Sous les voûtes solennelles du Parlement, la ministre de la Justice, Leïla Jaffel, a choisi l’arme du sarcasme pour répondre aux inquiétudes soulevées par les grèves de la faim des détenus politiques.
Ses mots, lancés avec une désinvolture presque théâtrale, ont résonné comme une provocation: "ceux qui prétendent jeûner, mangent en cachette", a-t-elle affirmé, allant jusqu’à suggérer que certains se nourriraient dans des lieux indignes (les WC).

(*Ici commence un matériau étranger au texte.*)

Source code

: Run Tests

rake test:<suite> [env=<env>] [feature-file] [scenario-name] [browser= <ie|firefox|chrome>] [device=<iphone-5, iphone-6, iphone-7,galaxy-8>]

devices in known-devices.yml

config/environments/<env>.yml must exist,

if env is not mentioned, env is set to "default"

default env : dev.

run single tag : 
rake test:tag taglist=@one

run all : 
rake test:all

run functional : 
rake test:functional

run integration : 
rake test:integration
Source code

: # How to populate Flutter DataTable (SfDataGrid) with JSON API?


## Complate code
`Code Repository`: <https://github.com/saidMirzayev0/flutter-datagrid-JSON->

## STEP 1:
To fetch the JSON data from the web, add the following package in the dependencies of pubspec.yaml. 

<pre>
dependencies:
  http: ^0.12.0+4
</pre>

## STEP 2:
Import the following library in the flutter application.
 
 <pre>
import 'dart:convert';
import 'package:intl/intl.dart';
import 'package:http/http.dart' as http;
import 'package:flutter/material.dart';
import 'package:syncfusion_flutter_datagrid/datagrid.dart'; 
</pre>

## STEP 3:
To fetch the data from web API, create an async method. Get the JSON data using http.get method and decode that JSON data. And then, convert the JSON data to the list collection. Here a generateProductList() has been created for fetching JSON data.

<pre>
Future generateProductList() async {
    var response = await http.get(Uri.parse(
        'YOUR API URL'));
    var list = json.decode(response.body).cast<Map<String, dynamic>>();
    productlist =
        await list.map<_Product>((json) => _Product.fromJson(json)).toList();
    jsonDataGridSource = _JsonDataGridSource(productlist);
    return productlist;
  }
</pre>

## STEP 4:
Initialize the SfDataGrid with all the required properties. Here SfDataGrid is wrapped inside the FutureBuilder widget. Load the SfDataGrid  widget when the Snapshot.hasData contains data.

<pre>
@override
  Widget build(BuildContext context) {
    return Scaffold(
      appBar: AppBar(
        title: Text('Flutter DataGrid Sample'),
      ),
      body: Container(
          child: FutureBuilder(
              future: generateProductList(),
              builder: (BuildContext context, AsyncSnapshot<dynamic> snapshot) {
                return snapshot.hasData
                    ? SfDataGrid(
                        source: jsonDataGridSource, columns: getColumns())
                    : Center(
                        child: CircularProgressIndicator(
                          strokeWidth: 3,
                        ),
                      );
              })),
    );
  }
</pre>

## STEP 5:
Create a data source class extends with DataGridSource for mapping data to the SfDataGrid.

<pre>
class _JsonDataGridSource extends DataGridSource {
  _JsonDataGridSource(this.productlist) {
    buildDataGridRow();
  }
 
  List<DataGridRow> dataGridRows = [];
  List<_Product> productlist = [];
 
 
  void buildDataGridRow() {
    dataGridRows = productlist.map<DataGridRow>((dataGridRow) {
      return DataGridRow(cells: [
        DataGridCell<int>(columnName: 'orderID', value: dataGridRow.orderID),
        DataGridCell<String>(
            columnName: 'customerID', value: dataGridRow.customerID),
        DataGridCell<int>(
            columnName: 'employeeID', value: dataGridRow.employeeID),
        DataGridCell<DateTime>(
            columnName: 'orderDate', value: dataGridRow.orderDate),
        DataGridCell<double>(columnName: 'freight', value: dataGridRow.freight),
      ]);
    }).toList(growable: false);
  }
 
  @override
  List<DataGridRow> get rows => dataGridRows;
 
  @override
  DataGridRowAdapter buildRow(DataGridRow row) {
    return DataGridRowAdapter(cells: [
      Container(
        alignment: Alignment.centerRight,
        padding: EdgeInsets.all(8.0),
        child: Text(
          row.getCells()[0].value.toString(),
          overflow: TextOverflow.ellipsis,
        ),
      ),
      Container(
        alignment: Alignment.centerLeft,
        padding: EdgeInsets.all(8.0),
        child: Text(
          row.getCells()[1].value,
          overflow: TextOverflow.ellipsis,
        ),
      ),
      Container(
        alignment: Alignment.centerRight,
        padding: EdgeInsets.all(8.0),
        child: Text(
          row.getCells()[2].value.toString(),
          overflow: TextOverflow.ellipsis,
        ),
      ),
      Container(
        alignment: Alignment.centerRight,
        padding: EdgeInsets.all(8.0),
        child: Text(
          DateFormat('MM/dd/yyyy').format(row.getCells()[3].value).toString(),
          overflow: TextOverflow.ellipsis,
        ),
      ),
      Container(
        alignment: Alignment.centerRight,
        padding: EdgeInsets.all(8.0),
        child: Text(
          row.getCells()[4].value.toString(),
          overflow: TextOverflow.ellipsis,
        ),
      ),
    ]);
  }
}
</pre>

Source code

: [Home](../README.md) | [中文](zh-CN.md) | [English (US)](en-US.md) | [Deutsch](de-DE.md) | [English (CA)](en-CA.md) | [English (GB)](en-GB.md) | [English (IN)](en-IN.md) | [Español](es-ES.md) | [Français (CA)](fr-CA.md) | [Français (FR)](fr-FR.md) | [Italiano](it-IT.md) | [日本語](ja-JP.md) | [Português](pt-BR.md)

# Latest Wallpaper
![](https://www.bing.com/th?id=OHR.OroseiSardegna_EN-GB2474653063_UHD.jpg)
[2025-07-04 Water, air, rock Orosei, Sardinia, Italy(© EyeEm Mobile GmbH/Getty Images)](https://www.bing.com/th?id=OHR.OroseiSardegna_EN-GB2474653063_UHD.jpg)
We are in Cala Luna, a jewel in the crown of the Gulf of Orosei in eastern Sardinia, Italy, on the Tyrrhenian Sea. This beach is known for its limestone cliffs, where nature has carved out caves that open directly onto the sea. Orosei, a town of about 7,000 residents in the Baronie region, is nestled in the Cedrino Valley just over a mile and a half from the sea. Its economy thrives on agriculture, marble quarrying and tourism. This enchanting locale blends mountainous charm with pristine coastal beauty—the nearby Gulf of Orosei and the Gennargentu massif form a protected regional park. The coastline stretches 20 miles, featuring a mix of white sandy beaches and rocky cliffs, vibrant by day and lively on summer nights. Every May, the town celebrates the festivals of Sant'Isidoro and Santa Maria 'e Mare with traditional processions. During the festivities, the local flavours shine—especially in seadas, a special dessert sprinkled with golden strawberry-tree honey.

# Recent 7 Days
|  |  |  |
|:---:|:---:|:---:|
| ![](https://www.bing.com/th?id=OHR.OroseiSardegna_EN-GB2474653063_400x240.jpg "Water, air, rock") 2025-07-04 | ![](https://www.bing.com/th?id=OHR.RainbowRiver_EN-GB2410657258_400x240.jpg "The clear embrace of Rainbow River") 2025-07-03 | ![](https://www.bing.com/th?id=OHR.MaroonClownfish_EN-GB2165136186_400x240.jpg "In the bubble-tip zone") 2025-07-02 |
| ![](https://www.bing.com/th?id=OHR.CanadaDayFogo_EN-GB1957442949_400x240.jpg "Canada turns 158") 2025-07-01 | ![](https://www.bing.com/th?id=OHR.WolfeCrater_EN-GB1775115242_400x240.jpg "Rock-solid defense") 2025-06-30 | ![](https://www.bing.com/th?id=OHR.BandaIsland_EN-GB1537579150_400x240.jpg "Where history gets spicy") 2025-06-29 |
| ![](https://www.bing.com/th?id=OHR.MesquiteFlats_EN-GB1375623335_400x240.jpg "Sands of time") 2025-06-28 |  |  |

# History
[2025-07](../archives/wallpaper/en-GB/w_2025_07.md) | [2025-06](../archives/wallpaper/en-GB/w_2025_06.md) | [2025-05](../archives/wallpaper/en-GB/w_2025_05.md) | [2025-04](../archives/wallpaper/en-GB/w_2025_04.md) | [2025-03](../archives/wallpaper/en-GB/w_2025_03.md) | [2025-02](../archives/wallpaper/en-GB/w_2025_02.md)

Derrière l’effet de manche, derrière le rire qui ponctuait ses phrases, se dessine une stratégie discursive qui mérite d’être interrogée. Car nier la souffrance ne l’efface pas, et tourner en dérision la fragilité des corps ne saurait masquer la gravité d’une situation où la vie elle-même est mise en jeu.
L’analyse logique et objective de ses propos révèle une tension flagrante entre le discours officiel et la réalité vécue. Si les détenus refusaient réellement les examens médicaux, comme elle l’a insinué, cela ne prouverait pas l’absence de grève mais au contraire la volonté de préserver la cohérence de leur geste de protestation. L’argument se retourne donc contre lui-même; ce refus témoigne d’une détermination et non d’une supercherie. De même, qualifier les alertes des avocats et des organisations de "fausses nouvelles" revient à délégitimer toute parole extérieure et à enfermer la vérité dans le seul récit institutionnel. Or la vérité, par définition, ne se décrète pas; elle se confronte, se vérifie et se mesure à la pluralité des témoignages et des faits.
Ce qui frappe dans cette intervention, ce n’est pas seulement le contenu mais le ton. Le rire, la moquerie, l’ironie déplacée face à des corps affaiblis, traduisent une posture de pouvoir qui préfère ridiculiser plutôt que dialoguer. C’est une rhétorique de domination, où l’autorité se croit renforcée en niant la vulnérabilité. Mais l’effet produit est inverse. Plus la ministre nie, plus la souffrance s’impose comme évidence. Plus elle raille, plus la gravité de la situation se révèle, car le décalage entre la parole officielle et la réalité devient insoutenable.
La logique, ici, est implacable; si les détenus ne sont pas en danger, pourquoi tant d’efforts pour minimiser leur geste? Si les grèves de la faim ne sont qu’une mascarade, pourquoi mobiliser le Parlement pour les tourner en dérision? La disproportion entre la légèreté du ton et la gravité du sujet dévoile une vérité que le discours officiel ne peut étouffer; il existe bel et bien une crise des droits et des libertés, et elle se manifeste dans les corps affamés, dans les voix étouffées et dans les récits que l’on tente de disqualifier.
Ce discours, en réalité, s’inscrit dans une logique plus large de déni institutionnel. Il ne s’agit pas seulement de nier un fait ponctuel, mais de construire une narration où l’État se présente comme seul détenteur de la vérité et où toute voix dissidente est réduite au rang de mensonge ou de manipulation. C’est une mécanique classique des régimes qui craignent l’érosion de leur légitimité; transformer la souffrance en fiction, et la contestation en comédie.
Mais cette mécanique se heurte à une contradiction fondamentale; plus on nie la douleur, plus elle devient visible et plus elle s’impose comme scandale. La parole officielle, en cherchant à effacer, finit par révéler.
Ainsi, au-delà des mots de la ministre, c’est le silence des corps qui parle, c’est la logique de la souffrance qui impose sa vérité. On peut nier, on peut railler, mais on ne peut effacer la réalité d’une protestation qui met en jeu la vie elle-même. Et c’est là que le droit rejoint l’éthique; la justice ne se mesure pas à la force des sarcasmes, mais à la capacité de reconnaître la dignité humaine, même lorsqu’elle dérange.
En définitive, l’intervention de Leïla Jaffel ne révèle pas la faiblesse des détenus, mais celle d’un pouvoir qui, faute d’arguments, recourt au rire et à la moquerie pour masquer ses propres contradictions. Car si les corps s’épuisent, la vérité, elle, se régénère dans l’indignation des consciences. Et c’est là toute sa force; elle ne cède pas, elle ne s’éteint pas, elle ne meurt pas de faim.